Filed Under: Big Fat Lies Food Scares

Developing Nations Rebuke Good Food, Bad Food Cops

When the United States objected to the World Health Organization’s global anti-obesity strategy and its call for fat taxes, nutritional puritans threw a fit. The U.S. maintained that WHO had relied on faulty science and entirely neglected personal responsibility. Our domestic food scolds, meanwhile, charged that the Bush Administration had no leg to stand on, and was just selling out to the food industry. But last week a group of 77 developing nations joined the U.S. in denouncing the WHO report as unscientific and “not worthy of serious consideration.” The group also called WHO’s “one size fits all” diet an illusory concept.

On the New York Times op-ed page, Kelly “father of the fat tax” Brownell and Marion “Socialist Scholar” Nestle wrote that the Administration’s position was “blatant pandering” to U.S. food companies. They called it “astonishing” that anyone could object to WHO’s science. The Center for Science in the Public Interest (CSPI), meanwhile, described the Administration’s stance as little more than food industry intimidation. Even U.S. Senators Jeff Bingaman (D-NM) and Tom Harkin (D-IA) argued: “there is no foundation to question the scientific merit of this report. But all that happened before 77 defiant Third-world voices joined the U.S. critique.

A spokesman for the developing nations lambasted the WHO plan because it:

labels various food items as good and bad. It concludes, without any scientific evidence, that bad food is the main cause of chronic diseases. This arbitrary conclusion, apart from its shaky scientific foundation, is indeed prejudicial.

This is the exact point made by the Bush Administration, and the near-universal position of nutritionists. They prefer a “good diets” and “bad diets” distinction, where any food can be consumed in moderation. Would-be tax collectors Nestle and Brownell, however, rely on the “unscientific” good foods/bad foods dichotomy. “To lose weight, people must eat less, be more active, or both,” they write in the Times. “The first part of that prescription, of course, raises the question, ‘Eat less of what?'” The clear answer is: calories. Nevertheless, Brownell and Nestle go on to divide the plate between good foods and bad foods.

But here’s the kicker. Brownell has admitted that “no good foods, no bad foods may be true for an individual.” [see time index 1:32:25] So maybe the position taken by the United States and 77 developing nations is right after all.
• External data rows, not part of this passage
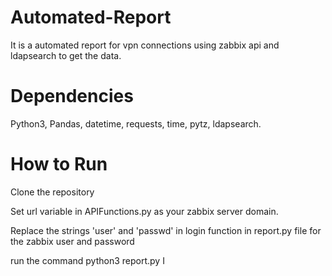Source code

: # Automated-Report
It is a automated report for vpn connections using zabbix api and ldapsearch to get the data.

# Dependencies
Python3, Pandas, datetime, requests, time, pytz, ldapsearch.

# How to Run
Clone the repository

Set url variable in APIFunctions.py as your zabbix server domain.

Replace the strings 'user' and 'passwd' in login function in report.py file for the zabbix user and password

run the command python3 report.py
I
It’s only “from a public health point of view,” that Brownell believes “no good foods, no bad foods is a highly unproductive philosophy.” Why? “Because it makes all foods equal.” And that makes it harder for Brownell, Nestle, CSPI, and WHO to push hefty taxes on tasty snacks.

A State Department official recently labeled WHO’s fat tax “draconian,” noting that there is “a strong idea of personal responsibility and an aversion to over-regulation” among the majority of American people. Since it was first unveiled, the U.S. has been able to add some language about personal responsibility to the WHO strategy: “To encourage and foster a favorable environment for the exercise of individual responsibility for health through the adoption of lifestyles that include a healthy diet and physical activity.” This small change sent CSPI’s caloric purists over the deep end. “Obesity is not merely a matter of individual responsibility,” they raged. “Such suggestions are naive and simplistic.” In the world of nutrition activists, even mentioning personal responsibility in an international obesity report amounts to “an excuse to do nothing.”